# Circuito de multiplexado modular (semi-tutorial).



## MusicMan (Jun 24, 2012)

Que tal amigos de éste súper foro. Bueno en ésta ocación les presento mi circuito que diseñé hace a penas unos días. Se trata de 4 displays de 7 segmentos en paralelo para ser usados en un solo puerto de un PIC más 4 pines para los transistores y uno para tierra.

Bien, los materiales son:

1 tira de pines (se usarán 13).
4 transistores (aún investigo modelo, es por ello que es semi-tutorial ).
4 displays de 7 segmentos de cátodo común.
8 resistencias de 220 Ohmios.
21 jumpers (se fabrican con las patillas recortadas de las resistencias).
1 base para PIC de 40 pines.
-Soldadura, cautín y buen pulso 

He aquí el principio del multiplexado:




Y el principio en que se basa, es que por algún puerto (o distintos, no importa realmente) se manda un 0 ó un 1 de salida a los display, pero para que encienda se manda una señal a un transistor. Éstos últimos controlan el encendido de los diferentes pines, por lo que hay que enviar un "pulso" hacia ellos con una diferencia tan pequeña que parece que todos están encendidos al mismo tiempo. Eso a grandes rasgos.

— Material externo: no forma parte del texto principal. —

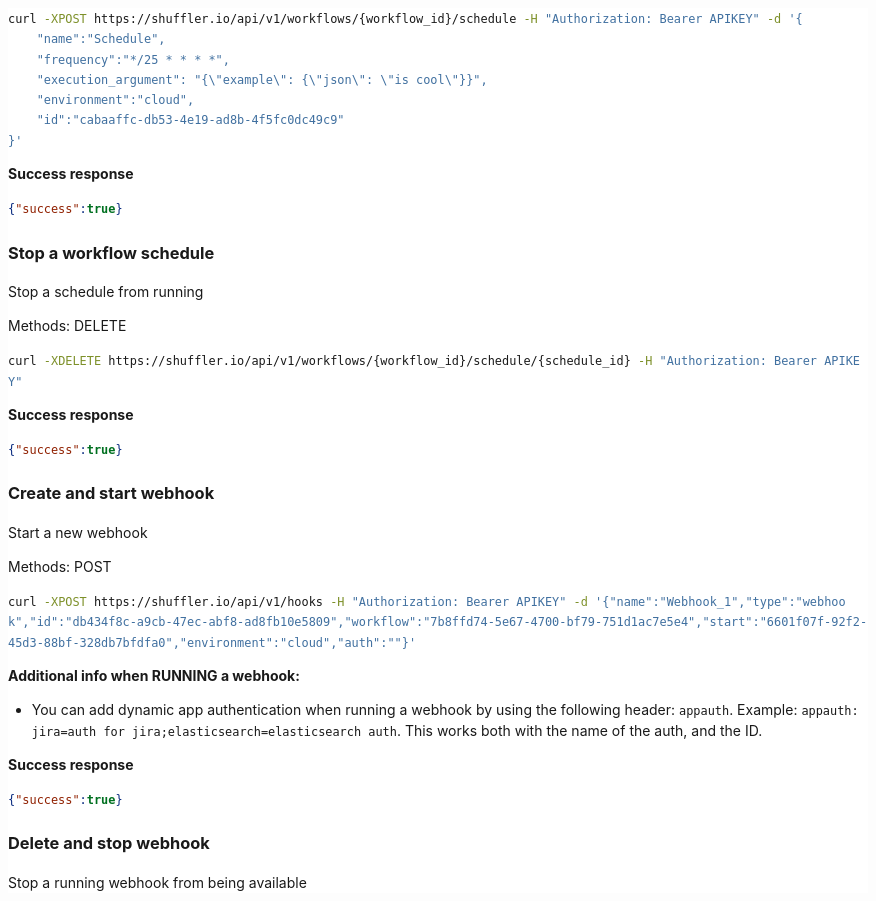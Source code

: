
 ```bash
curl -XPOST https://shuffler.io/api/v1/workflows/{workflow_id}/schedule -H "Authorization: Bearer APIKEY" -d '{
	"name":"Schedule",
	"frequency":"*/25 * * * *",
	"execution_argument": "{\"example\": {\"json\": \"is cool\"}}",
	"environment":"cloud",
	"id":"cabaaffc-db53-4e19-ad8b-4f5fc0dc49c9"
}'
```


**Success response** 
```json
{"success":true}
```

### Stop a workflow schedule
Stop a schedule from running

Methods: DELETE 

```bash
curl -XDELETE https://shuffler.io/api/v1/workflows/{workflow_id}/schedule/{schedule_id} -H "Authorization: Bearer APIKEY" 
```


**Success response** 
```json
{"success":true}
```

### Create and start webhook
Start a new webhook

Methods: POST 

```bash
curl -XPOST https://shuffler.io/api/v1/hooks -H "Authorization: Bearer APIKEY" -d '{"name":"Webhook_1","type":"webhook","id":"db434f8c-a9cb-47ec-abf8-ad8fb10e5809","workflow":"7b8ffd74-5e67-4700-bf79-751d1ac7e5e4","start":"6601f07f-92f2-45d3-88bf-328db7bfdfa0","environment":"cloud","auth":""}'
```

**Additional info when RUNNING a webhook:**

- You can add dynamic app authentication when running a webhook by using the following header: `appauth`. Example: `appauth: jira=auth for jira;elasticsearch=elasticsearch auth`. This works both with the name of the auth, and the ID. 


**Success response** 
```json
{"success":true}
```

### Delete and stop webhook
Stop a running webhook from being available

Bien, ahora explico lo de los pines en mi circuito. Para no batallar con cables, decidí hacerlo modular. Así que sólo encajo los pines a una proto o cualquier conector hembra sin necesidad de rearmar el circuito. He aquí el diagrama (hecho en CorelDRAW X3) y fotos en real.

Las resistencias se conectan solo donde se ven dos agujeros seguidos. El agujero de hasta arriba es tierra y los últimos de abajo son los transistores.

Espero les sirva de algo o les de ideas. Opiniones son bien recibidas (excepto las agresivas).
Saludos.







En los últimos transistores, hay puentes (jumpers) de emisor a colector, solo que las letras los tapan .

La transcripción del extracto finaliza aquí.